Scalability. Adding a third department (say, Manufacturing) is a 12-line module call. Changing the number of PCs per department is a single variable. The count meta-argument handles the rest.
Testability. The module can be validated in isolation. If the switch-to-PC link logic is correct in the module, it’s correct everywhere it’s used.
Separation of concerns. The environment file deals with what departments exist and their parameters. The module deals with how a department is wired. Changes to topology live in one place; changes to deployment scope live in another.
Maintainability. A bug fix or improvement to the department topology (adding a monitoring port, changing the server networking) happens once in the module and propagates everywhere.
Project Structure
The final layout separates reusable modules from execution environments:
cyberdyne-capstone/
├── modules/
│ ├── gns3_network_base/ # Generic department segment
│ └── aws_vpc_base/ # Cloud routing (future)
│
└── environments/
├── gns3-local/ # Local GNS3 lab (uses gns3_network_base)
└── aws-cloud/ # AWS deployment (uses aws_vpc_base)

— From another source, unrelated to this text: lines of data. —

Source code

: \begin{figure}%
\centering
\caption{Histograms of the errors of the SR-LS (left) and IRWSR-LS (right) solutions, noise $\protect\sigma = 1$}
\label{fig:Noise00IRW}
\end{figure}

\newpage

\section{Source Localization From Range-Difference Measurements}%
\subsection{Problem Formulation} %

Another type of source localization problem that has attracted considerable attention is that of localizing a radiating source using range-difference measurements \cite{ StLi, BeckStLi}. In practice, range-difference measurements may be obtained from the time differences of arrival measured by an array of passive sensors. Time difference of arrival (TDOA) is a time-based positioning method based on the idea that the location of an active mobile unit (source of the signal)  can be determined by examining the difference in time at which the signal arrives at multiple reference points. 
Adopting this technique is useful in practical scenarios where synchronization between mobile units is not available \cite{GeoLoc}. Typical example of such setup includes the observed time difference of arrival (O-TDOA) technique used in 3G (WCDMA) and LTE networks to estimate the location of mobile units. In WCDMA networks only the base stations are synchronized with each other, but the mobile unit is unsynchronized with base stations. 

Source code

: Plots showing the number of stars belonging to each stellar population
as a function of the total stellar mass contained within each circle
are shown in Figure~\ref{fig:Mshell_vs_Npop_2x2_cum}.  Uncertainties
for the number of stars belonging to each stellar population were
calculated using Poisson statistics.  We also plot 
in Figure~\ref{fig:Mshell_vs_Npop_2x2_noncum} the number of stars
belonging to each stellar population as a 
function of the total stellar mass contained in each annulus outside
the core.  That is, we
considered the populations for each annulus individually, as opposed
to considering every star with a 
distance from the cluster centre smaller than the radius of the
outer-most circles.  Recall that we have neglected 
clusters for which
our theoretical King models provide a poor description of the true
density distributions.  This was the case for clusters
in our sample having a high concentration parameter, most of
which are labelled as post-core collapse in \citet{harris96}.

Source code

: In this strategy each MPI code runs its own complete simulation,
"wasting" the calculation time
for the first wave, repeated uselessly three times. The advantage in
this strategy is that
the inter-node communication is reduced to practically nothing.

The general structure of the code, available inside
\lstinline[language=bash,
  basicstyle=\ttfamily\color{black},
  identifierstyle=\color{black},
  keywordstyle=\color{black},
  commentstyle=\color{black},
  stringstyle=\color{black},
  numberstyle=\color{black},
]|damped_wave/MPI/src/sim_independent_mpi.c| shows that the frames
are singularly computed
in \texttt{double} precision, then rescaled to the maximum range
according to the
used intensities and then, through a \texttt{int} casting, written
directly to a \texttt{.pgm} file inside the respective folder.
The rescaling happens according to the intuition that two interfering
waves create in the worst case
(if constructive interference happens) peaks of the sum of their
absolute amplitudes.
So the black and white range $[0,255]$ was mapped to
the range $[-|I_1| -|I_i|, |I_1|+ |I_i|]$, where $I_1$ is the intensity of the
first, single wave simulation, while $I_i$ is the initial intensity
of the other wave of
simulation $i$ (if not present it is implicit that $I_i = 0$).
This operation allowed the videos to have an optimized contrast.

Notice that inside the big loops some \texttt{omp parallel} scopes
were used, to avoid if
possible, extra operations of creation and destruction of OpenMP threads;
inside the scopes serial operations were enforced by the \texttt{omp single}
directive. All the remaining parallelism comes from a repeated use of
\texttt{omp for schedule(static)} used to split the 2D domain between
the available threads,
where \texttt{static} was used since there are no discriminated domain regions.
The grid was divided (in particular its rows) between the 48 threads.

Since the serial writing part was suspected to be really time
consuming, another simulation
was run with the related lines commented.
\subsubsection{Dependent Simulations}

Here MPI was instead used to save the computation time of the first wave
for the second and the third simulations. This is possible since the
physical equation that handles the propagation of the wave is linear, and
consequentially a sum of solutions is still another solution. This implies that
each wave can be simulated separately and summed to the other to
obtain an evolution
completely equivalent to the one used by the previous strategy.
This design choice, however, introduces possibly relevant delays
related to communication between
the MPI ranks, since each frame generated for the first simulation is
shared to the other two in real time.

This pattern — modules as reusable blueprints, environments as parameterized deployments — scales well as the project grows. The same gns3_network_base module could deploy identical segments in a different GNS3 project or a CI test environment without any code changes.
Takeaways
If you’re using Terraform with GNS3 and find yourself duplicating resource blocks for similar network segments, pull them into a module. The upfront cost is minimal (define your variables, wire up the outputs) and the payoff is immediate: less code, fewer bugs, and trivial scaling. The count meta-argument alone eliminates the most egregious copy-paste patterns — no reason to declare pc1, pc2, pc3 as separate resources when count = var.pc_count does the same thing dynamically.